Since 31 January 2012, the hotline has logged a total number of 122 589 calls nationwide with the overall case resolution rate standing at 79,89 per cent. This is a major improvement since 2009, when the resolution rate was at 39 per cent.
According to the Presidency, most of the complaints are around housing, unemployment, social services, citizenship, water and electricity, law-related matters and education.
The majority of these calls are from KwaZulu-Natal, Gauteng and the Eastern Cape, which is attributed to the population size.
The Presidency attributed the success of the hotline to better coordination at the Directors-General and senior management levels of government. Also, responsiveness reports have been regularised on the agenda of the Forum of South African Directors-General and a periodic item on Cabinet's agenda.
"We are gradually making progress and living up to President Jacob Zuma's promise that citizens will have a platform to communicate with government and get the assistance they deserve," said Minister in the Presidency, Collins Chabane.
"As we have begun with our frontline service delivery monitoring, the hotline provides us with good data about which areas need immediate attention and we will respond."
More call centre agents
On average, it takes 67 working days to resolve a matter that has been recorded with the hotline. However, there are queries which get immediate response, such as requests for information on government services.
To ensure that the hotline operates optimally, the Presidency says it will increase the number of call agents from 20 to 30 as of June this year. This will see an increase to 15 agents per shift operating on two shifts a day.
The Department for Performance Monitoring and Evaluation was now using the hotline to inform its "unannounced Front Line Service Delivery Monitoring visits", the Presidency said, and had begun to engage with departments and municipalities that were often targeted by hotline complaints.
The Presidency said it was aware that there were still a number of citizens who were waiting for responses and that a lot still needed to be done to achieve a 100 per cent call resolution rate. But it was committed to ensuring that every citizen received a response.
Lost and found
The Presidency cited two examples of successful direct responses by the hotline.
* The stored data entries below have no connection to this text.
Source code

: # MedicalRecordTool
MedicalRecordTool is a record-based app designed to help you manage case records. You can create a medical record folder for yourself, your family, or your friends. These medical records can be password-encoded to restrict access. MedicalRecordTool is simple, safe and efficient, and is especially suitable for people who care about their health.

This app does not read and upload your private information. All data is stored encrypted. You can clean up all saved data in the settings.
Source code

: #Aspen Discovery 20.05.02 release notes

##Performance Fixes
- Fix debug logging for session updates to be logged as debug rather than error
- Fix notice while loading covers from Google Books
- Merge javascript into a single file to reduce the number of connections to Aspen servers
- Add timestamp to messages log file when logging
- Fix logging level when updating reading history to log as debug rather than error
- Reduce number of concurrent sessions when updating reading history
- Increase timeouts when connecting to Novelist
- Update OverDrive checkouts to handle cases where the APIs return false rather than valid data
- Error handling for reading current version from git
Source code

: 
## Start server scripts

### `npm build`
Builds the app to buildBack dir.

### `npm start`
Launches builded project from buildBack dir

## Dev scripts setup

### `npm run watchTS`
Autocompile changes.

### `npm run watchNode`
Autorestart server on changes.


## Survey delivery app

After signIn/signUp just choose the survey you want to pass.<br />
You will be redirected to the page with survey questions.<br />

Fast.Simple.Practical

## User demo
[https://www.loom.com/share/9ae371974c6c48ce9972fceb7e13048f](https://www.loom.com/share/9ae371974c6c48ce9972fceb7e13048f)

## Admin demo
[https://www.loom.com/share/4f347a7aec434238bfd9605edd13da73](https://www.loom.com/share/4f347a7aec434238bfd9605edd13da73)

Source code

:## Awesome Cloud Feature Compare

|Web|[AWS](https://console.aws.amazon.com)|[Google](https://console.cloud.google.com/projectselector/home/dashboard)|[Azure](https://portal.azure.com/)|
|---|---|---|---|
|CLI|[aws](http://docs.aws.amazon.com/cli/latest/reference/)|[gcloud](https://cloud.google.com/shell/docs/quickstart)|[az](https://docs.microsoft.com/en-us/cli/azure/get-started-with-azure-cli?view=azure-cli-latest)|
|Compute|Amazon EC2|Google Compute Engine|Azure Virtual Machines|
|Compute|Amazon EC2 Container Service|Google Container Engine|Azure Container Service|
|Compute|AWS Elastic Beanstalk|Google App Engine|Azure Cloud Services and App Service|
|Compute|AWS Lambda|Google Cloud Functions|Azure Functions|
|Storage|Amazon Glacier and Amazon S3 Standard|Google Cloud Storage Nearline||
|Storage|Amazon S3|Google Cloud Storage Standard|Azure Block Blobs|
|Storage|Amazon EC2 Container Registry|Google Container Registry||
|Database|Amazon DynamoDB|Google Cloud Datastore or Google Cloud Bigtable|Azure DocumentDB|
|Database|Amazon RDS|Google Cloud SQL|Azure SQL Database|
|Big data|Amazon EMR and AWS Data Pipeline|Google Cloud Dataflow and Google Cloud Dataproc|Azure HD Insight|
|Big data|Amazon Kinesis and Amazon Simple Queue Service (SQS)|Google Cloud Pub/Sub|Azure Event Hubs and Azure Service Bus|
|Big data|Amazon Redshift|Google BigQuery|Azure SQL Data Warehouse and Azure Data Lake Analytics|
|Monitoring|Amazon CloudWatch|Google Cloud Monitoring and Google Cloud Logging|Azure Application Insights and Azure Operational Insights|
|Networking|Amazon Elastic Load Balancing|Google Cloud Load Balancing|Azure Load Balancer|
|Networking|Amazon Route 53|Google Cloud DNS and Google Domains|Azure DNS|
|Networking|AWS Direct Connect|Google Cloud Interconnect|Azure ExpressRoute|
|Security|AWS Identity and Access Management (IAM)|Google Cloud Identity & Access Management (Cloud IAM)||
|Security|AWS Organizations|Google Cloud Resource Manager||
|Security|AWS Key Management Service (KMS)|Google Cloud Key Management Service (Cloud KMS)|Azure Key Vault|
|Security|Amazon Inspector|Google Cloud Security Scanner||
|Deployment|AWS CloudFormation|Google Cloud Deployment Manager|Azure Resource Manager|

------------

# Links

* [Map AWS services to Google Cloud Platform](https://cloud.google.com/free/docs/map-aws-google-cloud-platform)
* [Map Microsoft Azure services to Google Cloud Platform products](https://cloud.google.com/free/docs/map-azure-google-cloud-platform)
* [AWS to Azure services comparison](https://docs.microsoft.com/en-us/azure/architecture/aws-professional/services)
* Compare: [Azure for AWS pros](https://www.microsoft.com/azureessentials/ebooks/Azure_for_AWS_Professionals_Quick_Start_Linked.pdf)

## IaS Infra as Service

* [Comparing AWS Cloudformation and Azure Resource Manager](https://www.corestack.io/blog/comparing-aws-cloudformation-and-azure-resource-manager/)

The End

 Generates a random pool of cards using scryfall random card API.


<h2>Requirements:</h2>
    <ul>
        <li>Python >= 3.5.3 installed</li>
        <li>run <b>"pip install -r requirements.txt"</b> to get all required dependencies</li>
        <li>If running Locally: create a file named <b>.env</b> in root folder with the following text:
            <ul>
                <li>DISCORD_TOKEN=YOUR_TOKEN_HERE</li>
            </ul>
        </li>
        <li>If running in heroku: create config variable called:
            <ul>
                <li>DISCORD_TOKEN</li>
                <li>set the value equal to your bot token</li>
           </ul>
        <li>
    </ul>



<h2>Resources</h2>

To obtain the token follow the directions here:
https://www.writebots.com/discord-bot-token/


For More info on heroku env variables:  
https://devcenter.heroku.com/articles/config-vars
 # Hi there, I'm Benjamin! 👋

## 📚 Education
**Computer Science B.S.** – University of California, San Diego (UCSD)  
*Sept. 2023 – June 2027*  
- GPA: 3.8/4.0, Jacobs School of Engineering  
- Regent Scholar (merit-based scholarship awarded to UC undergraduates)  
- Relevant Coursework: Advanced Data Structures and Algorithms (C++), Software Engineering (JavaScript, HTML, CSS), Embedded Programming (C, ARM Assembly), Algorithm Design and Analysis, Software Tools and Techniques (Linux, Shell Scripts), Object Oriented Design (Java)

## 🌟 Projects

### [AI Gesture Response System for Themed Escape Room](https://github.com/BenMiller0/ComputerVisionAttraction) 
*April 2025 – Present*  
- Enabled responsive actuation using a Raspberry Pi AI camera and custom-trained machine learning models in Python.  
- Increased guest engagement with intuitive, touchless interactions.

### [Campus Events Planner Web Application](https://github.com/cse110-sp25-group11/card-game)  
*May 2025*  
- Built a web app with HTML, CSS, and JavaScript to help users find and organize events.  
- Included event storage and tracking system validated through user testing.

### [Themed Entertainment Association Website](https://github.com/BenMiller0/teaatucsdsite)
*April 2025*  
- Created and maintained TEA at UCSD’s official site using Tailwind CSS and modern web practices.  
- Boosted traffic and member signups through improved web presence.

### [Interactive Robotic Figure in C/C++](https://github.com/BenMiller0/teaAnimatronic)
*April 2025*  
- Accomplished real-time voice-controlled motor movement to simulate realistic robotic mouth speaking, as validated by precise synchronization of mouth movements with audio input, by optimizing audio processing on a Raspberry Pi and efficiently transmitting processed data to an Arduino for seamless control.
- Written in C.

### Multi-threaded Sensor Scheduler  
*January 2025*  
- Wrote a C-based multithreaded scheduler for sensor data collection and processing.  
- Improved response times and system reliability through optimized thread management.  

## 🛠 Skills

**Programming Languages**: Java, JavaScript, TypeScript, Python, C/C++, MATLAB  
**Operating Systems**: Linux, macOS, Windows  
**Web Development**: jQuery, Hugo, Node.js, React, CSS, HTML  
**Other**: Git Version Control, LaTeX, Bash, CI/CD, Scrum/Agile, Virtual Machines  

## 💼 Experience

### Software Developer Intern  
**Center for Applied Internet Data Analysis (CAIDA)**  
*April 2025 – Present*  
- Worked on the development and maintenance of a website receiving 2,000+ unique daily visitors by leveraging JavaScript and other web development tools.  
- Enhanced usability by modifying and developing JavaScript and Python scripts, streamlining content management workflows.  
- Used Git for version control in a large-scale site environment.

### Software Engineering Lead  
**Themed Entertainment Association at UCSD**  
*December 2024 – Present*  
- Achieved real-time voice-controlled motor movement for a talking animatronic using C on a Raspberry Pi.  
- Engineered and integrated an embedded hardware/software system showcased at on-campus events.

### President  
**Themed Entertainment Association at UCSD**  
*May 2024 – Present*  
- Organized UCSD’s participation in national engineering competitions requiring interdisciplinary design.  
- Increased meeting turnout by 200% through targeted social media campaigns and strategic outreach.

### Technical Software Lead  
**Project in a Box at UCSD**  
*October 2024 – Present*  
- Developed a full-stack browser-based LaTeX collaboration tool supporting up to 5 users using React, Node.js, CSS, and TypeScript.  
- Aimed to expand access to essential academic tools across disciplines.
One relates to divorce attorney Ms Thembisile Dlamini's complaint about delays caused by constant loss of files at the Central Divorce Court in Johannesburg.
On intervention by the Presidential Hotline, the case was referred to the Department of Justice and Constitutional Development, which intervened immediately. On investigation, it was established that the particular file had been transferred to Vereeniging. The department had the file delivered to the attorney's office, and the attorney was able to proceed with the case.
Paid out in full
The second case involved Ms Thandi Joyce Toso, who had gone to the Department of Labour's offices in Gauteng to find out why she was not getting the money due to her after her husband's death. She was told that her late husband's information did not appear on their system.
On investigation, it appeared that the deceased husband was also married traditionally and had another wife. An investigator from the Unemployment Insurance Fund investigated the matter further with the assistance of the Department of Labour head office, and after the correct documents were submitted at the provincial Department of Labour office, the claim was paid out in full."